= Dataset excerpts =
▼

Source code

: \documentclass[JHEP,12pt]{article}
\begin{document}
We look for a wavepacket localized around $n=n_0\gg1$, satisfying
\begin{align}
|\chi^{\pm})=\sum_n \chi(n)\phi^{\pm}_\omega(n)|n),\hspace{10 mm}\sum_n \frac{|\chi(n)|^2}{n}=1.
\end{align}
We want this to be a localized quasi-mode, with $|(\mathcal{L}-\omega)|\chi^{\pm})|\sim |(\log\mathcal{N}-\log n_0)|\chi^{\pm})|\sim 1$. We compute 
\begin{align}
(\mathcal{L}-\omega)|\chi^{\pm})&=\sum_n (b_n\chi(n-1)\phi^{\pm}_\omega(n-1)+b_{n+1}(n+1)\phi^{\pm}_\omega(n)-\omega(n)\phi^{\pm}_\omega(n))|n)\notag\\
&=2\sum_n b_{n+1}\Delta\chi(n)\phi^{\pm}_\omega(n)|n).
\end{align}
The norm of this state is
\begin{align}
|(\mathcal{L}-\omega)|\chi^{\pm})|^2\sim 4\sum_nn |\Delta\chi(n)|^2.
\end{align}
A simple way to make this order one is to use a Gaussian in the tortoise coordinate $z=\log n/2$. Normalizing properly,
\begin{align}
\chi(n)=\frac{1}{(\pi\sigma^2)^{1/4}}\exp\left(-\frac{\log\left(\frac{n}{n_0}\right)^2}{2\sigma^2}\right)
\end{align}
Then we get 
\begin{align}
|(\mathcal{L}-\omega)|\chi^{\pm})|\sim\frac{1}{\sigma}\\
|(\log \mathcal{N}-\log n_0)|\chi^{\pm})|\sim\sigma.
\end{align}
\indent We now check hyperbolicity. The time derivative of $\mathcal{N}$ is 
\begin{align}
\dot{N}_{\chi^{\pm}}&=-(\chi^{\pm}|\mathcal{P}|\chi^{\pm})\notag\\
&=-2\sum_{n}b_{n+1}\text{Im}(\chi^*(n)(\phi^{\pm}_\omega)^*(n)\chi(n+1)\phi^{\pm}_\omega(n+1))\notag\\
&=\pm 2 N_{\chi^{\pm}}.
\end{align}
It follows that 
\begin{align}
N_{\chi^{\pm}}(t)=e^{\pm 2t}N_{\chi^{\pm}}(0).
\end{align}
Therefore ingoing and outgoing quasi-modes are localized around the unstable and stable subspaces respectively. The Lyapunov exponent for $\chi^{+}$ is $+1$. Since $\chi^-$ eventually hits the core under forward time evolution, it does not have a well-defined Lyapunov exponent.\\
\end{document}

▲

= Work instruction =
Every entry should be retyped exactly as shown.

= Output of the exercise =
Source code

: \documentclass[JHEP,12pt]{article}
\begin{document}
We look for a wavepacket localized around $n=n_0\gg1$, satisfying
\begin{align}
|\chi^{\pm})=\sum_n \chi(n)\phi^{\pm}_\omega(n)|n),\hspace{10 mm}\sum_n \frac{|\chi(n)|^2}{n}=1.
\end{align}
We want this to be a localized quasi-mode, with $|(\mathcal{L}-\omega)|\chi^{\pm})|\sim |(\log\mathcal{N}-\log n_0)|\chi^{\pm})|\sim 1$. We compute 
\begin{align}
(\mathcal{L}-\omega)|\chi^{\pm})&=\sum_n (b_n\chi(n-1)\phi^{\pm}_\omega(n-1)+b_{n+1}(n+1)\phi^{\pm}_\omega(n)-\omega(n)\phi^{\pm}_\omega(n))|n)\notag\\
&=2\sum_n b_{n+1}\Delta\chi(n)\phi^{\pm}_\omega(n)|n).
\end{align}
The norm of this state is
\begin{align}
|(\mathcal{L}-\omega)|\chi^{\pm})|^2\sim 4\sum_nn |\Delta\chi(n)|^2.
\end{align}
A simple way to make this order one is to use a Gaussian in the tortoise coordinate $z=\log n/2$. Normalizing properly,
\begin{align}
\chi(n)=\frac{1}{(\pi\sigma^2)^{1/4}}\exp\left(-\frac{\log\left(\frac{n}{n_0}\right)^2}{2\sigma^2}\right)
\end{align}
Then we get 
\begin{align}
|(\mathcal{L}-\omega)|\chi^{\pm})|\sim\frac{1}{\sigma}\\
|(\log \mathcal{N}-\log n_0)|\chi^{\pm})|\sim\sigma.
\end{align}
\indent We now check hyperbolicity. The time derivative of $\mathcal{N}$ is 
\begin{align}
\dot{N}_{\chi^{\pm}}&=-(\chi^{\pm}|\mathcal{P}|\chi^{\pm})\notag\\
&=-2\sum_{n}b_{n+1}\text{Im}(\chi^*(n)(\phi^{\pm}_\omega)^*(n)\chi(n+1)\phi^{\pm}_\omega(n+1))\notag\\
&=\pm 2 N_{\chi^{\pm}}.
\end{align}
It follows that 
\begin{align}
N_{\chi^{\pm}}(t)=e^{\pm 2t}N_{\chi^{\pm}}(0).
\end{align}
Therefore ingoing and outgoing quasi-modes are localized around the unstable and stable subspaces respectively. The Lyapunov exponent for $\chi^{+}$ is $+1$. Since $\chi^-$ eventually hits the core under forward time evolution, it does not have a well-defined Lyapunov exponent.\\
\end{document}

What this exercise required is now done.